By Published: Sept. 17, 2020

Study led by CU Boulder researcher is first to tally ‘forest proximate’ humans on earth; numbers, refined terminology may improve focus of conservation and development

For decades, public development agencies, non-governmental organizations and donors have been spending countless millions of dollars on sustainable development and conservation projects to improve the lives of people living in and around forests. 

Together with colleagues from the Federal University of Acre, lead author Peter Newton talks with Sr. Dimas in his agroforest on the edge of the Amazonian forest in the state of Acre, Brazil.

Together with colleagues from the Federal University of Acre, lead author Peter Newton talks with Sr. Dimas in his agroforest on the edge of the Amazonian forest in the state of Acre, Brazil.

Yet surprisingly, nobody actually knew how many such people live on the planet. 

Human activity appears to be driving almost all deforestation."

Lead author Peter Newton in the Amazonian state of Acre, Brazil.  If you could find some kind of forest photo showing people or houses near a forest, perhaps from above, that could be a good header.

Lead author Peter Newton in the Amazonian state of Acre, Brazil.

“People had made estimates of ‘forest dependence,’ but not in any empirically rigorous, consistent way,” says Peter Newton, assistant professor of environmental studies at the University of Colorado Boulder. 

But thanks to Newton and four colleagues in a study out today in One Earth, that’s no longer the case. Using satellite imagery and population data, they not only arrived at a solid number, but also make the case that “forest proximity” is a more readily defined measuring stick than “dependent.”

As part of the study, researchers found that: 

  • Globally, some 1.6 billion of the earth’s rural inhabitants (those living in areas with fewer than 1,500 people per square kilometer) live within 5 kilometers of a forest.
  • About 54% of Americans, some 169 million, were forest-proximate, about 11% of the global total.
  • No forest-proximate people lived in icy Greenland or the desert nation of Kuwait.
  • 76% of people in Norway and 75% in Bhutan lived near forests.

Coincidentally, the World Bank estimates that some 1.6 billion people are “forest dependent.” But the numbers actually reflect different things, Newton, the study’s lead author, says, and the researchers argue that proximity is the more easily defined concept. 

“The term captures the spatial relationship between people and forests precisely, without presuming anything additional about the nature of the relationship between them,” they wrote in the study. 

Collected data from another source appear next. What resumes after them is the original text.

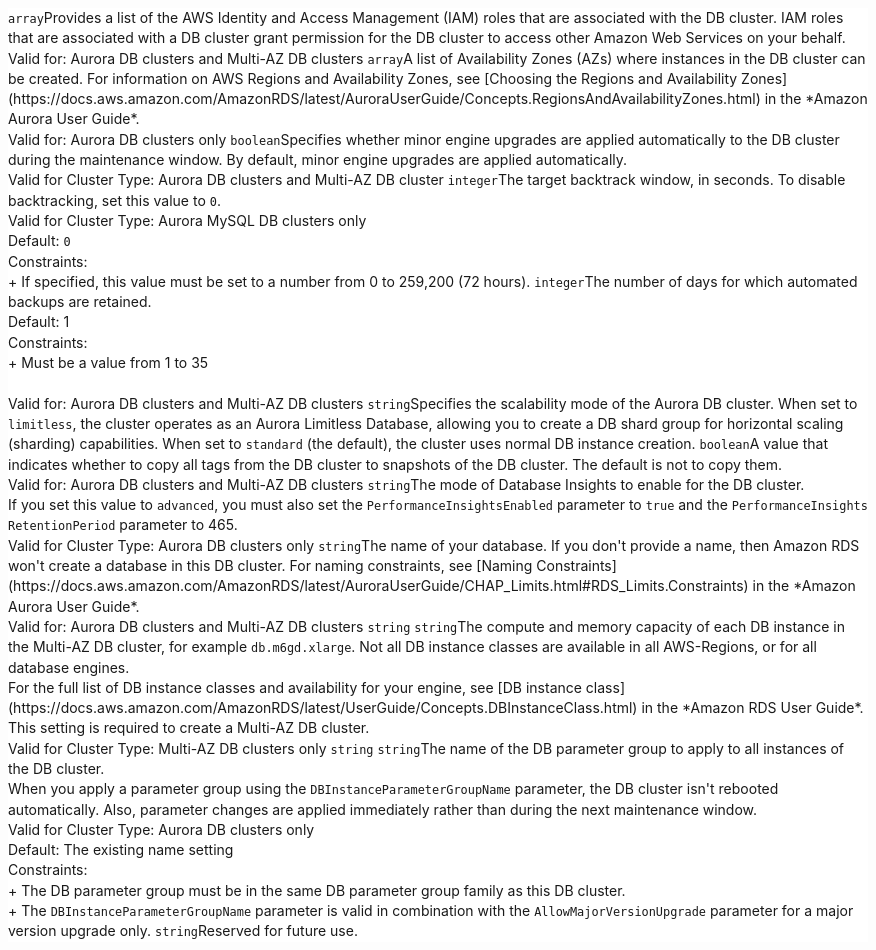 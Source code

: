 <tr><td><CopyableCode code="associated_roles" /></td><td><code>array</code></td><td>Provides a list of the AWS Identity and Access Management (IAM) roles that are associated with the DB cluster. IAM roles that are associated with a DB cluster grant permission for the DB cluster to access other Amazon Web Services on your behalf.<br />Valid for: Aurora DB clusters and Multi-AZ DB clusters</td></tr>
<tr><td><CopyableCode code="availability_zones" /></td><td><code>array</code></td><td>A list of Availability Zones (AZs) where instances in the DB cluster can be created. For information on AWS Regions and Availability Zones, see &#91;Choosing the Regions and Availability Zones&#93;(https://docs.aws.amazon.com/AmazonRDS/latest/AuroraUserGuide/Concepts.RegionsAndAvailabilityZones.html) in the *Amazon Aurora User Guide*. <br />Valid for: Aurora DB clusters only</td></tr>
<tr><td><CopyableCode code="auto_minor_version_upgrade" /></td><td><code>boolean</code></td><td>Specifies whether minor engine upgrades are applied automatically to the DB cluster during the maintenance window. By default, minor engine upgrades are applied automatically.<br />Valid for Cluster Type: Aurora DB clusters and Multi-AZ DB cluster</td></tr>
<tr><td><CopyableCode code="backtrack_window" /></td><td><code>integer</code></td><td>The target backtrack window, in seconds. To disable backtracking, set this value to <code>0</code>.<br />Valid for Cluster Type: Aurora MySQL DB clusters only<br />Default: <code>0</code> <br />Constraints:<br />+ If specified, this value must be set to a number from 0 to 259,200 (72 hours).</td></tr>
<tr><td><CopyableCode code="backup_retention_period" /></td><td><code>integer</code></td><td>The number of days for which automated backups are retained.<br />Default: 1<br />Constraints:<br />+ Must be a value from 1 to 35<br /><br />Valid for: Aurora DB clusters and Multi-AZ DB clusters</td></tr>
<tr><td><CopyableCode code="cluster_scalability_type" /></td><td><code>string</code></td><td>Specifies the scalability mode of the Aurora DB cluster. When set to <code>limitless</code>, the cluster operates as an Aurora Limitless Database, allowing you to create a DB shard group for horizontal scaling (sharding) capabilities. When set to <code>standard</code> (the default), the cluster uses normal DB instance creation.</td></tr>
<tr><td><CopyableCode code="copy_tags_to_snapshot" /></td><td><code>boolean</code></td><td>A value that indicates whether to copy all tags from the DB cluster to snapshots of the DB cluster. The default is not to copy them.<br />Valid for: Aurora DB clusters and Multi-AZ DB clusters</td></tr>
<tr><td><CopyableCode code="database_insights_mode" /></td><td><code>string</code></td><td>The mode of Database Insights to enable for the DB cluster.<br />If you set this value to <code>advanced</code>, you must also set the <code>PerformanceInsightsEnabled</code> parameter to <code>true</code> and the <code>PerformanceInsightsRetentionPeriod</code> parameter to 465.<br />Valid for Cluster Type: Aurora DB clusters only</td></tr>
<tr><td><CopyableCode code="database_name" /></td><td><code>string</code></td><td>The name of your database. If you don't provide a name, then Amazon RDS won't create a database in this DB cluster. For naming constraints, see &#91;Naming Constraints&#93;(https://docs.aws.amazon.com/AmazonRDS/latest/AuroraUserGuide/CHAP_Limits.html#RDS_Limits.Constraints) in the *Amazon Aurora User Guide*. <br />Valid for: Aurora DB clusters and Multi-AZ DB clusters</td></tr>
<tr><td><CopyableCode code="db_cluster_arn" /></td><td><code>string</code></td><td></td></tr>
<tr><td><CopyableCode code="db_cluster_instance_class" /></td><td><code>string</code></td><td>The compute and memory capacity of each DB instance in the Multi-AZ DB cluster, for example <code>db.m6gd.xlarge</code>. Not all DB instance classes are available in all AWS-Regions, or for all database engines.<br />For the full list of DB instance classes and availability for your engine, see &#91;DB instance class&#93;(https://docs.aws.amazon.com/AmazonRDS/latest/UserGuide/Concepts.DBInstanceClass.html) in the *Amazon RDS User Guide*.<br />This setting is required to create a Multi-AZ DB cluster.<br />Valid for Cluster Type: Multi-AZ DB clusters only</td></tr>
<tr><td><CopyableCode code="db_cluster_resource_id" /></td><td><code>string</code></td><td></td></tr>
<tr><td><CopyableCode code="db_instance_parameter_group_name" /></td><td><code>string</code></td><td>The name of the DB parameter group to apply to all instances of the DB cluster.<br />When you apply a parameter group using the <code>DBInstanceParameterGroupName</code> parameter, the DB cluster isn't rebooted automatically. Also, parameter changes are applied immediately rather than during the next maintenance window.<br />Valid for Cluster Type: Aurora DB clusters only<br />Default: The existing name setting<br />Constraints:<br />+ The DB parameter group must be in the same DB parameter group family as this DB cluster.<br />+ The <code>DBInstanceParameterGroupName</code> parameter is valid in combination with the <code>AllowMajorVersionUpgrade</code> parameter for a major version upgrade only.</td></tr>
<tr><td><CopyableCode code="db_system_id" /></td><td><code>string</code></td><td>Reserved for future use.</td></tr>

The idea of “forest dependent” has traditionally served as something of a proxy for people who are living in poverty in low- or middle-income countries and who rely on forests for subsistence or income, Newton says. But because forest-dependency can also include, for example, timber-industry workers in developed nations, it may be of less use when trying to improve the lives of those in need.

On the flip side, not all “forest proximate” people are “forest dependent,” presumably including most of the 169 million Americans who live near forests. 

“It’s possible to live next to a forest and not really use the forest. … And it’s possible to live more than five kilometers away and have your livelihood directly tied to the forest; you might work in a lumber mill or furniture factory. Those aren’t necessarily the target populations for agencies interested in improving the lot of forest-dependent people,” Newton says, noting that as many as 80% of people in some countries use wood collected from forests for fuel.

The new study provides baseline data that can help development and conservation agencies better target funding, and to evaluate the impacts of their projects on people’s livelihoods.

In a 2016 paper published in the journal Land Use Policy, Newton and three colleagues make the case that, rather than trying to reduce forest dependency, agencies might be better off working to increase the autonomy of local people to manage forest resources.

Overall, deforestation continues to be a global problem. According to the World Bank, approximately 30.8% of earth’s land mass was forested—broadly defined as two hectares of tree cover—in 2012. The U.N. Food and Agriculture Organization of the United Nations estimates that from 2000 to 2020, global forest cover decreased by 100 million hectares, or about 2.4%.   

Human activity appears to be driving almost all deforestation. Amazon forests are clear-cut to make way for cattle pastures, for example, while climate change is contributing to the increased frequency and severity of wildfires and infestation by forest-killing bark beetles; some counties in southern Colorado now estimate that up to 70% of local forests are dead or dying from beetle infestation.

“Humans can heavily influence landscapes,” says Newton, who has done extensive field work in Brazil. “Population (growth) is part of the equation, but per capita consumption, what we consume, is also part of the equation.”

“I worry about it a lot,” he says. “I’m very interested in studying the drivers of deforestation and land-use change … and studying alternative ways to produce food, more sustainable forms of cattle production, and alternative proteins with lower environmental impacts.”

Other authors on the paper include Andrew T. Kinzer of Eden Reforestation Projects; Daniel C. Miller of the University of Illinois Urbana-Champaign; Johan A. Oldekop of the University of Manchester; and Arun Agrawal of the University of Michigan.